I would simply wait for the balance changes that were just announced on Twitter to hit and go from there. It's will be a couple weeks or so, but changes are indeed coming.
While buffing cards does help stir up the meta, I think the fear is that they will over-buff a card and people will backlash the buffs. To much of a headache.
Buff have a wider range of consequences when compared to nerf.You may want to buff Moorabi so that Freeze Shaman becomes a things but it may result in all Shaman decks playing a "Freeze Package" because it just worth it. We have seen packages been run only to enable oppresive cards (Patches and the pirate package most notably).
Also, is not always obvious which cards to buff, the cards that need nerfs are always very notorious. Buffing a card also may result in a reduction in design space (buffing a card that promotes certain a strategy may make it difficult to print new cards that have sinergy with that strategy without it taking over the game).

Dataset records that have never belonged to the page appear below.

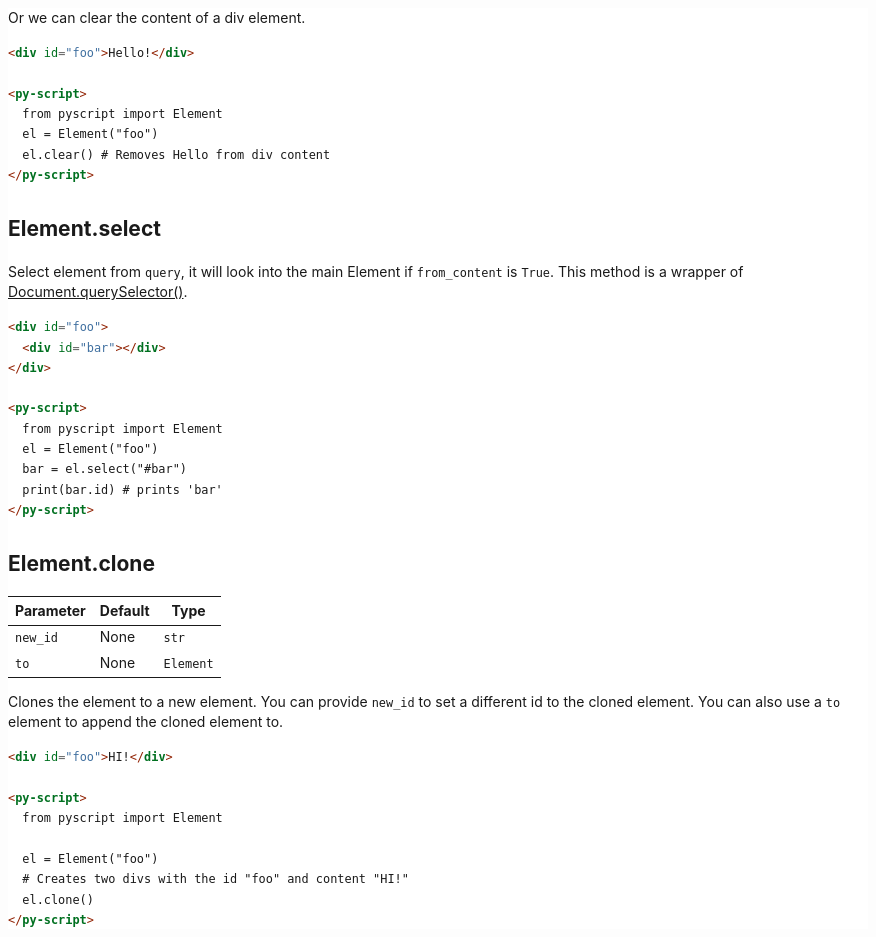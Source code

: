 Or we can clear the content of a div element.

```html
<div id="foo">Hello!</div>

<py-script>
  from pyscript import Element
  el = Element("foo")
  el.clear() # Removes Hello from div content
</py-script>
```

## Element.select

Select element from `query`, it will look into the main Element if `from_content` is `True`. This method is a wrapper of [Document.querySelector()](https://developer.mozilla.org/en-US/docs/Web/API/Document/querySelector).

```html
<div id="foo">
  <div id="bar"></div>
</div>

<py-script>
  from pyscript import Element
  el = Element("foo")
  bar = el.select("#bar")
  print(bar.id) # prints 'bar'
</py-script>
```

## Element.clone

| Parameter | Default | Type      |
| --------- | ------- | --------- |
| `new_id`  | None    | `str`     |
| `to`      | None    | `Element` |

Clones the element to a new element. You can provide `new_id` to set a different id to the cloned element. You can also use a `to` element to append the cloned element to.

```html
<div id="foo">HI!</div>

<py-script>
  from pyscript import Element

  el = Element("foo")
  # Creates two divs with the id "foo" and content "HI!"
  el.clone()
</py-script>
```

To help understand the design space limitation between nerfing versus buffing cards, let's presume our controlled variable is equivalent to the amount of cards changed. For the sake of this example, let's set the control variable to 5.
If a new design space centralizes around the 5 buffed cards to counter the current tier 1 decks, then the variety of new decks that can theoretically challenge the current tier 1 lists will almost always utilize a combination of these 5 buffed cards. The complementary cards will most likely stay the same since we're simply shifting 5 cards from playable, to overpowered/build around pieces. Also, the designers will essentially 'choose' which class to buff through their select, limited changes.
There's also a higher chance for the designers to receive more negative feedback if these 5 cards end up defining the meta (forcing archetypes) or failing to change the meta (useless balance patch, need of another patch, wasted time).
If a new design space centralizes around nerfing 5 overpowered, suppressive cards to reduce the power of current tier 1 decks, then the variety of new decks that can theoretically challenge the current tier 1 lists extends beyond shifting 5 cards from playable to overpowered. Why? Because moving 1 card from overpowered to playable generally opens up the room for at least 2-3 new cards to enter the meta AND gives players a chance to autonomously play test a variety of cards to figure out the new tier 1 decks.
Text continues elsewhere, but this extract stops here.